**YOUR INSTRUCTIONS:** Records follow. Pull out every line that contains "unittests".
(Beginning of PROVIDED DATA)
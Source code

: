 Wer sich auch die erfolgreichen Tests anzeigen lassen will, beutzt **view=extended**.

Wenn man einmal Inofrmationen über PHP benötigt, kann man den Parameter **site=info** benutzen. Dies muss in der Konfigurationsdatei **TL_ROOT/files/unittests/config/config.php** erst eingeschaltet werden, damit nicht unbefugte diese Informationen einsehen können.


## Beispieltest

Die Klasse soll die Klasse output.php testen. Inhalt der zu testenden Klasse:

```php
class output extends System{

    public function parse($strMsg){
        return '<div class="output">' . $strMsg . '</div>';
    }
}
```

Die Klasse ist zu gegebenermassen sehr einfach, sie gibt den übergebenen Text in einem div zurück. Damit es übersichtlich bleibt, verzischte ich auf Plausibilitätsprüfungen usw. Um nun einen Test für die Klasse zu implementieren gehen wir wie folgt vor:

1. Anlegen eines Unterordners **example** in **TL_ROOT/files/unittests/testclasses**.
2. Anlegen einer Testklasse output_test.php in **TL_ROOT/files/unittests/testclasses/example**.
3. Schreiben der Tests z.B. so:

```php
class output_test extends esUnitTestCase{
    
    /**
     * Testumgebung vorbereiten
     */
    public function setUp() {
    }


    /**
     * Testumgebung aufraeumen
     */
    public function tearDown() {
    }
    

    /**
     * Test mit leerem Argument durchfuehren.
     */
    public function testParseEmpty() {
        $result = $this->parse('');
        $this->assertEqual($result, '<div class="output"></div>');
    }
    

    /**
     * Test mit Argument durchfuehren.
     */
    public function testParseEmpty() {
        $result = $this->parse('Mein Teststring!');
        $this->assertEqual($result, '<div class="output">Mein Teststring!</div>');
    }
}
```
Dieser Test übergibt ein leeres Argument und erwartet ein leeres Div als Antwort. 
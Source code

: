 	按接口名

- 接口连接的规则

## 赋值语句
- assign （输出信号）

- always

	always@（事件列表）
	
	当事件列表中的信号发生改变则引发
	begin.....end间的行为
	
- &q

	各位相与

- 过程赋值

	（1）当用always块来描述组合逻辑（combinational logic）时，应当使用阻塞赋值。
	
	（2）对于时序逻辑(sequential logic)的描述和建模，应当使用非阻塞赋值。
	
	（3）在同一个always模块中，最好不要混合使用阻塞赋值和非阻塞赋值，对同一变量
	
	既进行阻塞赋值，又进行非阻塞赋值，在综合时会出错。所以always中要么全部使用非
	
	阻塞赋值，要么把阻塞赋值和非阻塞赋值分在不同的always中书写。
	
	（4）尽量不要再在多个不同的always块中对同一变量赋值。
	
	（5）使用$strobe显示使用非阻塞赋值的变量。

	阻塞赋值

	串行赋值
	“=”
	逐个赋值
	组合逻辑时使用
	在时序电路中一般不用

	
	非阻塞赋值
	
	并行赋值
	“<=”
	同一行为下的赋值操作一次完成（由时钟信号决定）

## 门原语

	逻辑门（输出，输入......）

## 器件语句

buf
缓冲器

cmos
(End of PROVIDED DATA)
**SOLUTION TO THIS PROBLEM:**
Wenn man einmal Inofrmationen über PHP benötigt, kann man den Parameter **site=info** benutzen. Dies muss in der Konfigurationsdatei **TL_ROOT/files/unittests/config/config.php** erst eingeschaltet werden, damit nicht unbefugte diese Informationen einsehen können.
1. Anlegen eines Unterordners **example** in **TL_ROOT/files/unittests/testclasses**.
2. Anlegen einer Testklasse output_test.php in **TL_ROOT/files/unittests/testclasses/example**.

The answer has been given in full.